START Records provided

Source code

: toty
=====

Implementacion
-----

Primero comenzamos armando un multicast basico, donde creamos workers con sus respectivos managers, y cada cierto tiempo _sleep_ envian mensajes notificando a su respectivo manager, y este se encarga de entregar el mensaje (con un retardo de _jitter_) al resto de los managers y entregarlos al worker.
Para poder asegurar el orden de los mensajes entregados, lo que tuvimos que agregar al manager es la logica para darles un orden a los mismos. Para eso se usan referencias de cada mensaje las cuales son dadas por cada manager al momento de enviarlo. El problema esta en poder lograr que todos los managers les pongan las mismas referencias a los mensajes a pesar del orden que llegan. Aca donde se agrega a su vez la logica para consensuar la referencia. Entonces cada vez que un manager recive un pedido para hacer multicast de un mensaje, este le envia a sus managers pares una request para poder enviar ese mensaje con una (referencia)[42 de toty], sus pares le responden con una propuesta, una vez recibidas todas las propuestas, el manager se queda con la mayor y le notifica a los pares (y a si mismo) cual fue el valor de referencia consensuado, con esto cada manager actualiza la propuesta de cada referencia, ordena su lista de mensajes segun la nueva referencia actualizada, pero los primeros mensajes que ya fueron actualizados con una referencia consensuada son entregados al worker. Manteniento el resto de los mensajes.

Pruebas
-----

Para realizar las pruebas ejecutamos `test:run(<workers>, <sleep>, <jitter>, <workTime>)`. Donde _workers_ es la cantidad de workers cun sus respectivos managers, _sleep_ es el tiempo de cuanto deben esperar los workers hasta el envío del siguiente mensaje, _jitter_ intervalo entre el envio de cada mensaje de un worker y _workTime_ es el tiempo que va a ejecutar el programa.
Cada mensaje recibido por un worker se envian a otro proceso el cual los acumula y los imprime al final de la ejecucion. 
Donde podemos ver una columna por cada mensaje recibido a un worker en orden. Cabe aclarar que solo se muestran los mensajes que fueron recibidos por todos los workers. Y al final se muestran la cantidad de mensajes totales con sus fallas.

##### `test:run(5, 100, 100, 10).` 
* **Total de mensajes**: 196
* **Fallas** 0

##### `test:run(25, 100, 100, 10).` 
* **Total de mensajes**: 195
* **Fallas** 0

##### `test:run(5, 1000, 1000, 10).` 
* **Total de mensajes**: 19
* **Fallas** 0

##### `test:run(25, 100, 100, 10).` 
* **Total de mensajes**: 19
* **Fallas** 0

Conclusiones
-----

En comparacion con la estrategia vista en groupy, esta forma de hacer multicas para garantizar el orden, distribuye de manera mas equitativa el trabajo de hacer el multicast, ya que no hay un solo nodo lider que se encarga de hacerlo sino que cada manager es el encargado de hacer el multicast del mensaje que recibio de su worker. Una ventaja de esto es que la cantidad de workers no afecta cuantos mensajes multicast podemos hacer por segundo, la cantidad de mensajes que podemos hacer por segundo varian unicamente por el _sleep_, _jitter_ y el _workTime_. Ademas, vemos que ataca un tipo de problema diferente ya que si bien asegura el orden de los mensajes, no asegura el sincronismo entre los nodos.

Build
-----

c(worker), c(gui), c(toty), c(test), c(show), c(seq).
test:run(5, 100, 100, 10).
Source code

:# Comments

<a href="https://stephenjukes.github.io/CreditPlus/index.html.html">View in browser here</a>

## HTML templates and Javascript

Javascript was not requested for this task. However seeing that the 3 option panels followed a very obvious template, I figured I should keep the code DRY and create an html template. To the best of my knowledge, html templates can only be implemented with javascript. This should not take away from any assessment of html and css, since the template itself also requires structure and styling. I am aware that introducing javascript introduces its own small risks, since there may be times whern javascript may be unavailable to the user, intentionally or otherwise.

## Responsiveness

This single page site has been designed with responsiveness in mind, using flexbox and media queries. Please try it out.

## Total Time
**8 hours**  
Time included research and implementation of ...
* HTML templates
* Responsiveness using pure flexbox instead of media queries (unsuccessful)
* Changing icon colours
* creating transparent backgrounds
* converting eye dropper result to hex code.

END Records provided

Your objective:
The lines above that include "with" should each be listed.

Result of the exercise:
Javascript was not requested for this task. However seeing that the 3 option panels followed a very obvious template, I figured I should keep the code DRY and create an html template. To the best of my knowledge, html templates can only be implemented with javascript. This should not take away from any assessment of html and css, since the template itself also requires structure and styling. I am aware that introducing javascript introduces its own small risks, since there may be times whern javascript may be unavailable to the user, intentionally or otherwise.
This single page site has been designed with responsiveness in mind, using flexbox and media queries. Please try it out.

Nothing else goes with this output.